## REQUIREMENT
In the entries below, find the lines that contain the word "subsection" and copy them.

Records drawn from a dataset
'''
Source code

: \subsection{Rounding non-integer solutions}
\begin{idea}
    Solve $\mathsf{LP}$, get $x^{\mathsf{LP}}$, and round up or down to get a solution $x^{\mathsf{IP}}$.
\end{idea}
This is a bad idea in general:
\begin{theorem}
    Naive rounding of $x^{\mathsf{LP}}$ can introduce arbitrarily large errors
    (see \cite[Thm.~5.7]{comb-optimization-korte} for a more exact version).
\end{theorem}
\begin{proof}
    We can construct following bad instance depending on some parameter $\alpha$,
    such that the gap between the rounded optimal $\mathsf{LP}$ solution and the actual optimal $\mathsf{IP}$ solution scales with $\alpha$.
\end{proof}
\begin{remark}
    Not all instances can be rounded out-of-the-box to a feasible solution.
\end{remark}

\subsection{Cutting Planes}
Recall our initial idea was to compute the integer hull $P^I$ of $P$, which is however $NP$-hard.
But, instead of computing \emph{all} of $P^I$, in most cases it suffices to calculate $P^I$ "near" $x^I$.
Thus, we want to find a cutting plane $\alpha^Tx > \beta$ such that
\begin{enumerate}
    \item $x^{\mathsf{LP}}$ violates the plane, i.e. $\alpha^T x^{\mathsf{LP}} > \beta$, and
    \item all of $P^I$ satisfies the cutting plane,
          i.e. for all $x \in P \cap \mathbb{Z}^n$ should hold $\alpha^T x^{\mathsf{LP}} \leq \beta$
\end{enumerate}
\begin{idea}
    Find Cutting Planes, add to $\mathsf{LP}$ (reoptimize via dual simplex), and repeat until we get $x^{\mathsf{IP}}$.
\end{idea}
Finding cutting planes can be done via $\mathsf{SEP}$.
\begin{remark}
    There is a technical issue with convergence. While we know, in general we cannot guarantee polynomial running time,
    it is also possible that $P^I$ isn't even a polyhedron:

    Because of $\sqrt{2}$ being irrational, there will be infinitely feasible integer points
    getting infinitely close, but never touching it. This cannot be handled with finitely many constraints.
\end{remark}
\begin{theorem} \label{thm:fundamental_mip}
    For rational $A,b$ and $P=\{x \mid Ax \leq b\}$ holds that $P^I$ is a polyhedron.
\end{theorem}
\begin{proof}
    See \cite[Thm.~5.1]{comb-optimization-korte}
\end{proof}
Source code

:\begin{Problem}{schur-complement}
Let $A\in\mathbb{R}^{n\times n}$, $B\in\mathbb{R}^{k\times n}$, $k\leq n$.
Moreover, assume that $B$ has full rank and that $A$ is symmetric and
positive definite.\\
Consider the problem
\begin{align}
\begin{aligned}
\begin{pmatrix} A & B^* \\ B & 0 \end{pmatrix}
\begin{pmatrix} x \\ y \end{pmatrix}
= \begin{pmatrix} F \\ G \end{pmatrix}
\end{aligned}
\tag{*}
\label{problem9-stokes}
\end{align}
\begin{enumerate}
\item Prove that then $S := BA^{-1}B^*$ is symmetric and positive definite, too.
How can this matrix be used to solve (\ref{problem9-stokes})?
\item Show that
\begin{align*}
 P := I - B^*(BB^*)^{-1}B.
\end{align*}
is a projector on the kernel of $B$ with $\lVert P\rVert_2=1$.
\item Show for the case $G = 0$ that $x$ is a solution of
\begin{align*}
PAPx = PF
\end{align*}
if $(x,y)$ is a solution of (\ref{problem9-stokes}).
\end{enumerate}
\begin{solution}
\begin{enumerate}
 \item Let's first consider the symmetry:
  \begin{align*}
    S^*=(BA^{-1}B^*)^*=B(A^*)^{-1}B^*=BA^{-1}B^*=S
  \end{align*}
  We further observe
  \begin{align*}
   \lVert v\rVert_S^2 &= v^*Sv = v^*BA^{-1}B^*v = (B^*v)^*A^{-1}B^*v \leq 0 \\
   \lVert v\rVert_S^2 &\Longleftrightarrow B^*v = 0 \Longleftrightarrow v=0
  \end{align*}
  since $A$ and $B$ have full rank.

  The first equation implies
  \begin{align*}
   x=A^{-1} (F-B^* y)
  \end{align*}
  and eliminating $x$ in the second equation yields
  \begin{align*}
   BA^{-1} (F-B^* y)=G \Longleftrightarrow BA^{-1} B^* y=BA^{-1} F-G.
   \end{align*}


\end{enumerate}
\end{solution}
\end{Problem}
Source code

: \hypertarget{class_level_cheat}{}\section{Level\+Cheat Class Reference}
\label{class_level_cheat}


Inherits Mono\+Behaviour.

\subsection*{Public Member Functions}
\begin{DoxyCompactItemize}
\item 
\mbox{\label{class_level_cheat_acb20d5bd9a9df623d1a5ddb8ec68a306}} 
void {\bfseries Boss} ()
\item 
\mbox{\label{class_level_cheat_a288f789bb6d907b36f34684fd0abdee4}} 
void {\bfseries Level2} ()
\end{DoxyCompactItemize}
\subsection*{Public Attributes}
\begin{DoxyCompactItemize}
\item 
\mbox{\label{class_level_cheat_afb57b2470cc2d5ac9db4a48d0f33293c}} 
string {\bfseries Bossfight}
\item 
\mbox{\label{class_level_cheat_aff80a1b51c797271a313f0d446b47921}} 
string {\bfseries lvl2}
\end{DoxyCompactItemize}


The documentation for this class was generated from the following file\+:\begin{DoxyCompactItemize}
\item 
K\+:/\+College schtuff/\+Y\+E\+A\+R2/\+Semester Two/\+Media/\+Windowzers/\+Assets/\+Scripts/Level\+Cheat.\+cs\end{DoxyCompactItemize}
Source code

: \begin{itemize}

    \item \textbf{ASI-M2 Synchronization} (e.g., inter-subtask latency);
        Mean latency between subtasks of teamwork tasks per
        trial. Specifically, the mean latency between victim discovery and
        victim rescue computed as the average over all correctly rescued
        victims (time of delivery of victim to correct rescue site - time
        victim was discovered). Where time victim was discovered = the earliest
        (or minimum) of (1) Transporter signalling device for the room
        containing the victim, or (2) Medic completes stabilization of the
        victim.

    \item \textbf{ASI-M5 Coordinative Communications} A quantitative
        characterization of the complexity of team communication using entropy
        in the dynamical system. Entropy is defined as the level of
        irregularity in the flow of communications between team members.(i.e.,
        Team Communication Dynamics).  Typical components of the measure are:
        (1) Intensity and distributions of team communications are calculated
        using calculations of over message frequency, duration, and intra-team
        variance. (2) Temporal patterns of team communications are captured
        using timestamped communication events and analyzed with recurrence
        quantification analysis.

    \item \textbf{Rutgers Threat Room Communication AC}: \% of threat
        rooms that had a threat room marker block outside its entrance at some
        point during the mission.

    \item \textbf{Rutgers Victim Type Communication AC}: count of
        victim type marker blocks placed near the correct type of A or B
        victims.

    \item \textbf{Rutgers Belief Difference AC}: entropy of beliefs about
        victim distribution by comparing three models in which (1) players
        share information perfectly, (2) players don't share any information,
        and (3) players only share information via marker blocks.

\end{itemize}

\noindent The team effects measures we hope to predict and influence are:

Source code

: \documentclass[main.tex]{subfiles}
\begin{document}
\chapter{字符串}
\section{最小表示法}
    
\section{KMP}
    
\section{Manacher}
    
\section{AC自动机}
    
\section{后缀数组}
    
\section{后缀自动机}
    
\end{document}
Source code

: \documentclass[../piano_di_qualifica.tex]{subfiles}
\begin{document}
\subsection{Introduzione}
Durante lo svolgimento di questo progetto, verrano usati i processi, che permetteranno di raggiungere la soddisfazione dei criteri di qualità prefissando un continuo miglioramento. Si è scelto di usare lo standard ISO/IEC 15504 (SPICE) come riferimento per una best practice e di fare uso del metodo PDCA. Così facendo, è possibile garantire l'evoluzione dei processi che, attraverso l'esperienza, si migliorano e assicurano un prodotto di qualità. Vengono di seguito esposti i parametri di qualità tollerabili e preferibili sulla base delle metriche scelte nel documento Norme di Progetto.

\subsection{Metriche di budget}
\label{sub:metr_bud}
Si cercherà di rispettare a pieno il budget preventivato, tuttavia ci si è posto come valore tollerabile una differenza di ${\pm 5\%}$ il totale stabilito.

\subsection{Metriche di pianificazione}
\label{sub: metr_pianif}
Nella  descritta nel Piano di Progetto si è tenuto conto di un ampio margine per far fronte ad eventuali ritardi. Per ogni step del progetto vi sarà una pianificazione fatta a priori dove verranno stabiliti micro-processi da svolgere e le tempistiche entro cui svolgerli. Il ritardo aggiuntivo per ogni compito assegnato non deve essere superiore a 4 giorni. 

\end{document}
'''
## OUTPUT BELOW
: \subsection{Rounding non-integer solutions}
\subsection{Cutting Planes}
\subsection*{Public Member Functions}
\subsection*{Public Attributes}
\subsection{Introduzione}
\subsection{Metriche di budget}
\subsection{Metriche di pianificazione}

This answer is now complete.